━━━ Material for this exercise
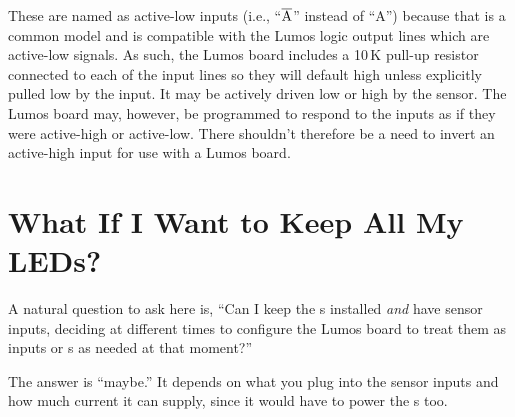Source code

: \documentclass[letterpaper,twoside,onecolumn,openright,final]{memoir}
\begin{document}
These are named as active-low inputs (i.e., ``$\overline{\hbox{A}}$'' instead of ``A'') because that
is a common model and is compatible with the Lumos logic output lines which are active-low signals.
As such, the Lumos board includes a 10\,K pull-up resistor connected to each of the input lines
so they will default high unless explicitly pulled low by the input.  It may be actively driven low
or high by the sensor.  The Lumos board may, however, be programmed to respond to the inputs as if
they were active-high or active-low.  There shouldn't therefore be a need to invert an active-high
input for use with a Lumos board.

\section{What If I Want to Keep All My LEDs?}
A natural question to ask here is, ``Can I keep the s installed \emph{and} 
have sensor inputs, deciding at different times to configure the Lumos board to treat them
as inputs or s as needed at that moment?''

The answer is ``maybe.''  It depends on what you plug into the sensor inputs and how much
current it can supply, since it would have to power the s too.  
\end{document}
━━━━━━
━━━ Material for this exercise
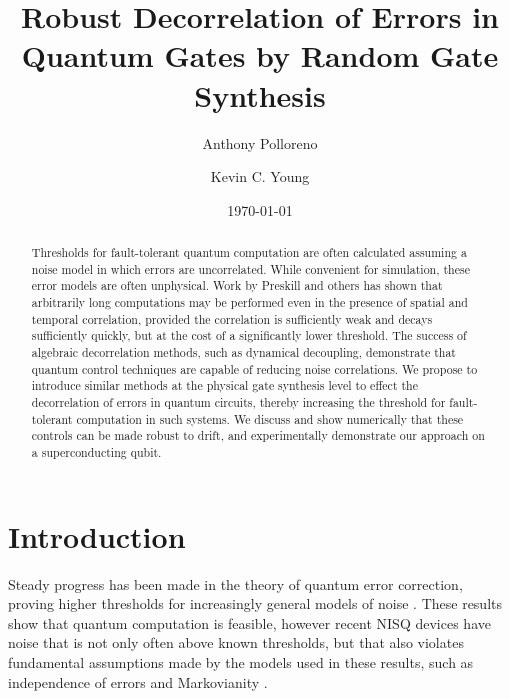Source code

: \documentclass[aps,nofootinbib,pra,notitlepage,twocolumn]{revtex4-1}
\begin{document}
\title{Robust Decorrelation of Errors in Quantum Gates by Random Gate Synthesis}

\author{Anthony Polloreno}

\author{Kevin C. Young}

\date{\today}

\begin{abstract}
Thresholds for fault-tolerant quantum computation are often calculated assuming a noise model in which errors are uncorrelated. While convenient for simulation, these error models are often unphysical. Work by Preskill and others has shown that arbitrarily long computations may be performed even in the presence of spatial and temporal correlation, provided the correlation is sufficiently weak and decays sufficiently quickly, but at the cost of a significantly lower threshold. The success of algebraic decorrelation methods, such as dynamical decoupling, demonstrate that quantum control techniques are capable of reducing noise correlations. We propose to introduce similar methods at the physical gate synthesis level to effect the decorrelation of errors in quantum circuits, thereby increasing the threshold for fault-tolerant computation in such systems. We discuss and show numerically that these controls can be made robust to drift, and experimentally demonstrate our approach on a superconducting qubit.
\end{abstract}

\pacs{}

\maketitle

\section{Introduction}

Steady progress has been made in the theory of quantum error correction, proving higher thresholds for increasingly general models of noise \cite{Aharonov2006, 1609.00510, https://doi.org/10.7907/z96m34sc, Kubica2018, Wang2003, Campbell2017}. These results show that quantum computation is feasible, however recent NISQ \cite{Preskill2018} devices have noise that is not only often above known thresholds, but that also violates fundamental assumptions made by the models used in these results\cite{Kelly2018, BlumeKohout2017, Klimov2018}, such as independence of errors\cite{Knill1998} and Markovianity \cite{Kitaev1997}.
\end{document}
━━━━━━
▸ **Work instruction**
Show each line of the listing that holds the string "board".

▸ **Written solution**
As such, the Lumos board includes a 10\,K pull-up resistor connected to each of the input lines
or high by the sensor.  The Lumos board may, however, be programmed to respond to the inputs as if
input for use with a Lumos board.
have sensor inputs, deciding at different times to configure the Lumos board to treat them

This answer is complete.